Plus, a new PBS series will ask us to vote for our favorite American novel, and a lost J.M. Barrie play is found

U.S. Department of Agriculture

If you’ve got those start-of-the-week blues, here’s some literary news that is sure to get you pumped for some more long summer days. Libraries across the country are serving free lunches to keep children nourished during the summer, a new documentary series on PBS will explore great American novels, and a “sensational” lost play by Peter Pan author J.M. Barrie play has been found after half a century.

Libraries across the United States are offering free lunches to children who need it

It’s undeniable that libraries make the world a better place.
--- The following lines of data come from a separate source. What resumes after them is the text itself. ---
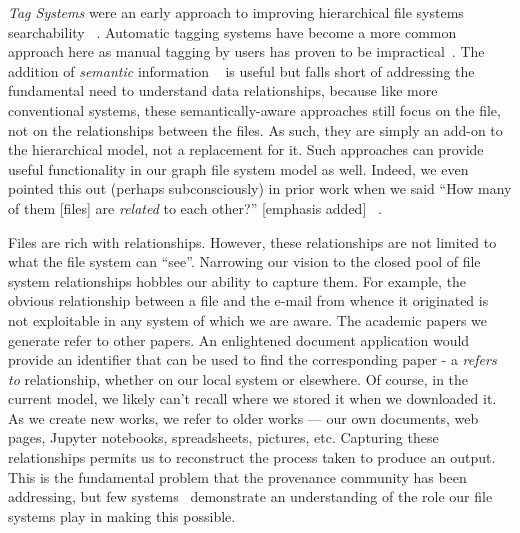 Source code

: \textit{Tag Systems} were an early approach to improving hierarchical file systems searchability%
~\cite{Parker-Wood2014,chou2015findfs,ma2009file,laursen2014,nayuki2017,Andrews2012,Up2016,Jones2016,aws:s3:object:tagging,ames2006lifs,leung2009magellan,frieder2012hierarchical}.
Automatic tagging systems have become a more common approach here as manual tagging by users
has proven to be impractical~\cite{soules2003can,soules2004toward}.
The addition of \textit{semantic} information
~\cite{di2017gfs,hua2016real,martin2004formal,Martin2005,martin2008,martin2014,gifford1991semantic,Faubel2008,harlan2011joinfs,Suguna2015,Andrews2012,ngo2007integrating,Omvlee2009,wang2003managing,gopal1999integrating,Codocedo2015,Jones2016,Mahalingam2003,Parker-Wood2014}
is useful but falls short of addressing the fundamental need to understand
data relationships, because like more conventional systems,
these semantically-aware approaches still focus on the file,
not on the relationships between the files.
As such, they are simply an add-on to
the hierarchical model, not a replacement for it.
Such approaches can provide useful functionality
in our graph file system model as well.
Indeed, we even pointed this out (perhaps subconsciously) in prior
work when we said ``How many of them [files] are \textit{related} to
each other?'' [emphasis added]~\cite{Seltzer2009} .

Files are rich with relationships.  However, these relationships are not limited to what the
file system can ``see''.
Narrowing our vision to the closed pool of file system relationships
hobbles our ability to capture them.
For example, the obvious relationship between
a file and the e-mail from whence it originated is not exploitable in
any system of which we are aware.
The academic papers we generate refer to other papers.  An enlightened document application would provide an identifier that can
be used to find the corresponding paper - a \textit{refers to} relationship,
whether on our local system or elsewhere.
Of course, in the current model, we likely can't
recall where we stored it when we downloaded it.  As we create new works, we refer to older works --- our own
documents, web pages, Jupyter notebooks, spreadsheets, pictures, etc. Capturing these relationships permits
us to reconstruct the process taken to produce an output.
This is the fundamental problem that the provenance community has been
addressing, but few systems~\cite{pasquier17camflow,reddy06pass} demonstrate
an understanding of the role our file systems play in making this
possible.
This summer, they’re continuing to rack up their good karma by keeping America’s children well-read and well-fed. Hundreds of libraries across the country are serving federally-funded meals in the summer in an effort to bring nutrition into an important discussion about learning and play, especially among lower-income communities. All of these meals are paid for by the Department of Agriculture’s summer food service program, serving about 179 million to nearly 4 million children this year. Not only are children of low-income communities fed, the program is also bolstering the use of the libraries for their other academic resources. “Our summer lunch effort has pushed more people into our libraries. They don’t just come for the meals and leave. They come for meals and stay,” said Andie Apple, the perfectly-named interim director of libraries for Kern County Libraries in California.

[NY Times/Catherine Saint-Louis]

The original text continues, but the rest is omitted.